August is Special-Needs Parents Appreciation Month, and its founder, Sandra Peoples, is sharing ways we can be good friends to special-needs families at the time of diagnosis and beyond.

The days after parents hear their child has a disability or special need can be difficult days. Most parents go through a mourning process. The expectations and dreams they may have had for their child die and new ones must take root. Some are in a whirlwind of doctor’s appointments. Some feel like they are learning a new language of acronyms and medical terms. All of them need an anchor to help steady them. 

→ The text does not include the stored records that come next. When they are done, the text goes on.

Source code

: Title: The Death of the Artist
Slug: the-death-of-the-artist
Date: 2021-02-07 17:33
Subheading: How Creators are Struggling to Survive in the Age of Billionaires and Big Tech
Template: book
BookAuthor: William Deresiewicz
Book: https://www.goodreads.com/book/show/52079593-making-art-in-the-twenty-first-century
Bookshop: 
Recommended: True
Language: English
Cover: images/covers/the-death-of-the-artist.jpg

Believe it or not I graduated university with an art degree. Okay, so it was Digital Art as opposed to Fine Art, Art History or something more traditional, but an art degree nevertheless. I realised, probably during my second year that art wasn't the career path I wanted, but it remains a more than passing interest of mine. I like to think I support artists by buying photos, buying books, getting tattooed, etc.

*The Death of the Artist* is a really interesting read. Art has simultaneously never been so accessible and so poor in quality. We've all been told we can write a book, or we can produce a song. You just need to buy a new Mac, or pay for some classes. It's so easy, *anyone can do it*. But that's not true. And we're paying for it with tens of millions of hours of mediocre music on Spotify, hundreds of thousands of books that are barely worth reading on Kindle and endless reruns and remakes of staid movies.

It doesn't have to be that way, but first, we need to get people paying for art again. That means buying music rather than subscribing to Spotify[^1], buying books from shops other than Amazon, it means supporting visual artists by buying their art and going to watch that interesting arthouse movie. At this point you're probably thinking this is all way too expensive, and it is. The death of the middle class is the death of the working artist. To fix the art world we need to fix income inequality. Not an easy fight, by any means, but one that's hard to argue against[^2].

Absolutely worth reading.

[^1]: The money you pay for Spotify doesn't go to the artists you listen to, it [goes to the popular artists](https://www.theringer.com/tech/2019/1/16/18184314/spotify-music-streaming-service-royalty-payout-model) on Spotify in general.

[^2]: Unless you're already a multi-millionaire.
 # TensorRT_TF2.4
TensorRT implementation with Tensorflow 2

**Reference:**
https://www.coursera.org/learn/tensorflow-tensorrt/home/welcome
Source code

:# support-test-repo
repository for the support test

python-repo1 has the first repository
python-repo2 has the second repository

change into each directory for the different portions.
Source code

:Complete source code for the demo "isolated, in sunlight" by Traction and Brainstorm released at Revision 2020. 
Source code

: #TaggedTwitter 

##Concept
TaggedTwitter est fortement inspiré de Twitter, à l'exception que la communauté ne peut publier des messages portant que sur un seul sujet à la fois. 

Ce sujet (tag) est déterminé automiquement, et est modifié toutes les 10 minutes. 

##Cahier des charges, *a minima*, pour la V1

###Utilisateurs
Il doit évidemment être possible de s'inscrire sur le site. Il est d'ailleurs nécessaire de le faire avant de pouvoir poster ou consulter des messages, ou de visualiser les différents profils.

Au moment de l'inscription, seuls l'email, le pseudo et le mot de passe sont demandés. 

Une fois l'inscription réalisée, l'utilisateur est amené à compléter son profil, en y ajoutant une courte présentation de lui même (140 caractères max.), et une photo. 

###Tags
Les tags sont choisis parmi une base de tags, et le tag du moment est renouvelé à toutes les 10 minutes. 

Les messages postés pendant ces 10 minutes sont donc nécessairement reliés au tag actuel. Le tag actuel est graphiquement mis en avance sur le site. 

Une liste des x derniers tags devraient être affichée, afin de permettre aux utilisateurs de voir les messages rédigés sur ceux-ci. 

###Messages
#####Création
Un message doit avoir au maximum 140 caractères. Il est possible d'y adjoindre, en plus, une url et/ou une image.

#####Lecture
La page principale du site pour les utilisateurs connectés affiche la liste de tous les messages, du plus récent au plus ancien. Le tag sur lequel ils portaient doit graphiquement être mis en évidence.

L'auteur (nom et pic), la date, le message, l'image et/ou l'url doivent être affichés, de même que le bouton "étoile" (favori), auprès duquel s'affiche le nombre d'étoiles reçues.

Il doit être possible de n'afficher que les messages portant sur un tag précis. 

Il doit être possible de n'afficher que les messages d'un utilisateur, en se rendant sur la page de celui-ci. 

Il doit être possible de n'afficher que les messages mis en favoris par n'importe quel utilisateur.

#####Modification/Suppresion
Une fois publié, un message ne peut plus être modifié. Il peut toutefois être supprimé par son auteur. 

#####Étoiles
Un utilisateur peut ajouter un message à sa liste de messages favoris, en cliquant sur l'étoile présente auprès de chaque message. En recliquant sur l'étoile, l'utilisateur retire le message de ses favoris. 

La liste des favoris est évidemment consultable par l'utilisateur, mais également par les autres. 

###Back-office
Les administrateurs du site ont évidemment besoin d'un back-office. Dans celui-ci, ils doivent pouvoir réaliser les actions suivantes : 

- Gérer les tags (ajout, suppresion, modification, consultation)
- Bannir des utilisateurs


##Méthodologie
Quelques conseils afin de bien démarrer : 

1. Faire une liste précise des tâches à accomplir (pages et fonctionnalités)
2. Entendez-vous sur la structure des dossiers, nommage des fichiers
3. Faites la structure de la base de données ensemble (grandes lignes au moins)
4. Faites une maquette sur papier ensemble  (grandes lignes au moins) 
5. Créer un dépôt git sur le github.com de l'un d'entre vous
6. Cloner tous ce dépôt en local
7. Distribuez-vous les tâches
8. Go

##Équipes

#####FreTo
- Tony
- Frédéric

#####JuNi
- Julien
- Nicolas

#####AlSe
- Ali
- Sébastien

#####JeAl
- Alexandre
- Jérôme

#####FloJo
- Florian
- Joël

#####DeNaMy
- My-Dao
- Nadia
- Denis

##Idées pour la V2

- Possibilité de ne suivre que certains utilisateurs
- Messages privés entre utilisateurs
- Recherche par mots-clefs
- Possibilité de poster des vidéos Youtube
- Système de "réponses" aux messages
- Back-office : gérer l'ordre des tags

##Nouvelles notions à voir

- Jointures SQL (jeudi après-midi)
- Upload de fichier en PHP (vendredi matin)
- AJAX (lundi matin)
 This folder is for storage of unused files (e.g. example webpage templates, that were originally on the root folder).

How to Be There for Special-Needs Families

All special-needs parents, no matter when they get their child’s diagnosis or what that diagnosis is, need support from friends. Here are ways you can help:

  • Be there. In Job 2:11-13, Job’s three friends traveled to see him after they heard what happened. Scripture says for seven days and nights they just sat with him on the ground. You don’t have to pack an overnight bag and camp out on your friend’s couch, but be there. And when you aren’t there, let your friend know you’re available if she needs you.
  • Say something, even if you’re afraid it’s the wrong thing. After our son’s diagnosis, we were raw, and words that wouldn’t normally hurt sometimes did. But as we healed, we were less sensitive and much more appreciative of when friends didn’t ignore our situation, but joined us in the journey. When friends said nothing at all, we assumed their comfort was more important than our pain, and they weren’t willing to risk embarrassment.
  • Offer help but don’t pressure them to accept it. You may be great at Internet research and do a few searches that provide what you think is lots of helpful information about therapies, specialists, or even vitamins. It would be great if you sent an email with links to what you found, so your friend could check them out when she’s ready.
  • Keep including them and their children as much as possible. Special-needs parents are afraid they will lose all their friends because they are different now. Keep inviting them and their kids when you can and help them feel as comfortable as possible. We used to follow James around at parties and apologize for every little thing he did (like steal cookies of someone’s plate). But because our friends kept inviting us over, we grew more comfortable and were less stressed each time. And our friends learned to guard their cookies.
  • But understand when they just can’t come. It can be physical, emotional, social, or even sensory issues that keep special-needs families from being able to do what typical families can do. Parents have to learn their kids’ limits and sometimes those limits won’t allow them to hang out like they used to. They still want to be invited, but they don’t want to feel guilty when they have to say no.
  • Stand in the gap for them, especially with your typical kids. We were meeting a friend of mine at the mall and our kids were going to meet each other for the first time. She emailed me ahead of time and said her kids hadn’t been around many kids with autism, and she wanted to make sure they were polite but not pushy. She asked me how they could make James comfortable and not overwhelm him. I answered her questions and then she was able to communicate with her kids what to do. It made the meeting easier on all of us! Special-needs families usually don’t mind answering questions, but if you can anticipate the questions your kids will have and answer them ahead of time, it makes it easier on us (and especially easier on our typical children, who can feel embarrassed by too many questions about their siblings’ special needs).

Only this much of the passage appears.